MANIRAM OJHA v. MADHYA PRADESH MADHYA KSHETRA VIDYUT VITARAN COMPANY LTD. , BHOPAL
2023-03-13
ROHIT ARYA
body2023
DigiLaw.ai
ORDER : – Petitioner while serving on the post of AG-3 has been visited with the penalty of withholding of one increment without cumulative effect and recovery of Rs. 13,248/- by the impugned order dated 10-5-2012 (Annexure P/1).
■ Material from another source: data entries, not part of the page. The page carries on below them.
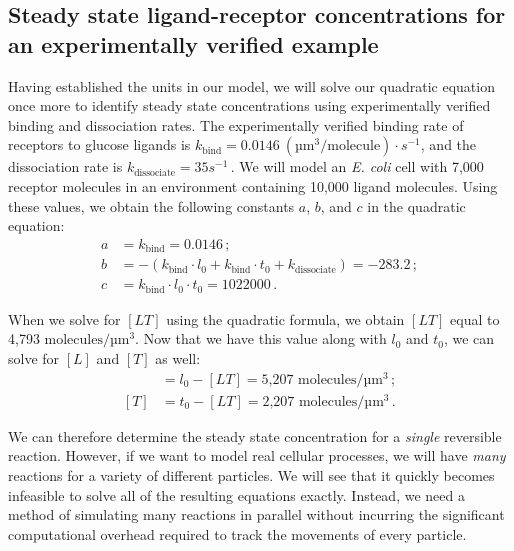 \fudgespace

\begin{qbox}\end{qbox}

\FloatBarrier
{}
\subsection{Steady state ligand-receptor concentrations for an experimentally verified example}

Having established the units in our model, we will solve our quadratic equation once more to identify steady state concentrations using experimentally verified binding and dissociation rates. The experimentally verified binding rate of receptors to glucose ligands is $k_\text{bind} = 0.0146~(\text{µm}^3/\text{molecule}) \cdot s^{-1}$, and the dissociation rate is $k_\text{dissociate} = 35s^{-1}$\,. We will model an \textit{E. coli} cell with 7,000 receptor molecules in an environment containing 10,000 ligand molecules. Using these values, we obtain the following constants $a$, $b$, and $c$ in the quadratic equation:
\begin{align*}
a & = k_\text{bind} = 0.0146\,;\\
b & = - (k_\text{bind} \cdot l_0 + k_\text{bind} \cdot t_0 + k_\text{dissociate}) = -283.2\,;\\
c & = k_\text{bind} \cdot l_0 \cdot t_0 = 1022000\,.
\end{align*}

When we solve for $[LT]$ using the quadratic formula, we obtain $[LT]$ equal to 4,793 $\text{molecules}/\text{µm}^3$. Now that we have this value along with $l_0$ and $t_0$, we can solve for $[L]$ and $[T]$ as well:
\begin{align*}
[L] & = l_0 - [LT] = \text{5,207 molecules}/\text{µm}^3\,;\\
[T] & = t_0 - [LT] = \text{2,207 molecules}/\text{µm}^3\,.
\end{align*}

We can therefore determine the steady state concentration for a \textit{single} reversible reaction. However, if we want to model real cellular processes, we will have \textit{many} reactions for a variety of different particles. We will see that it quickly becomes infeasible to solve all of the resulting equations exactly. Instead, we need a method of simulating many reactions in parallel without incurring the significant computational overhead required to track the movements of every particle.\\

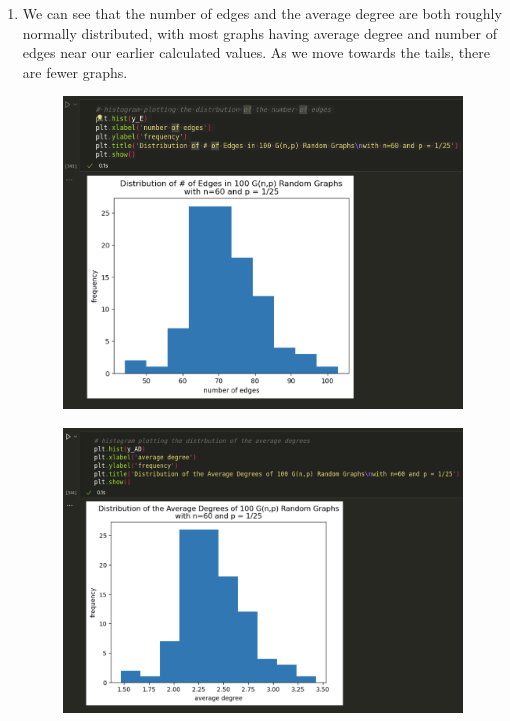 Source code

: \documentclass{article}
\begin{document}
\begin{enumerate}[label=(\alph*), left=10pt, itemsep=10pt]
        \item \begin{minipage}[t]{0.9\textwidth}
            We can see that the number of edges and the average degree are both roughly normally distributed, with most
            graphs having average degree and number of edges near our earlier calculated values. As we move towards the tails,
            there are fewer graphs. 
            \begin{figure}[H]
                \centering
                \includegraphics[width=1\textwidth, height=0.4\textheight]{./3bi.png}
            \end{figure}
            \begin{figure}[H]
                \centering
                \includegraphics[width=1\textwidth, height=0.4\textheight]{./3bii.png}

\end{figure}
\end{minipage}
\end{enumerate}
\end{document}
The appeal arising therefrom has been dismissed vide order dated 20-5-2013 and review has also been dismissed vide order dated 12-5-2017. The orders dated 20-5-2013 and 12-5-2017 are filed as Annexure P/2. 2. Shri D. P. Singh, learned counsel for the petitioner while taking exception to the impugned orders inter alia has made following submissions : (i) Though the petitioner was issued show cause notice dated 9-11-2011 purportedly under Rule 16 of Madhya Pradesh Civil Services (Classification, Control and Appeal) Rules, 1966 (hereinafter referred to as the “1966 Rules”), however regular enquiry ought to have been held as petitioner has denied the charges. That was not done. Therefore, the impugned penalty is bad in law. (ii) The Appellate Authority has not considered the grounds raised in the appeal, though under Rule 23 of 1966 Rules the Appellate Authority ought to have considered each and every ground raised. Failure in that behalf has polluted the appellate order as well. (iii) The Appellate Authority did not apply its mind to consider review petition in right perspective. Learned counsel for the petitioner has relied upon the judgment of Hon’ble Supreme Court in O. K. Bhardwaj vs. Union of India, (2001) 9 SCC 180 and order of this Court passed in Writ Appeal No. 369/2017, Dr. Arun Dubey vs. State of Madhya Pradesh and others decided on 28-11-2017. 3. Per Contra, Shri Raghvendra Dixit, learned counsel appearing for the respondents submits that the show cause notice has been issued under Rule 16 of 1966 Rules and the petitioner was afforded opportunity to reply to the same as contemplated under Rule 16. The allegations made against the petitioner in the show cause notice were that of dereliction of duty, indiscipline and avoiding to obey the orders of the superior authority. Upon receipt of reply, the disciplinary authority was satisfied that there was no requirement of regular enquiry under sub-rules (i) to (xxiii) of Rule 14 of 1966 Rules. Upon consideration of the reply the impugned penalty has been imposed.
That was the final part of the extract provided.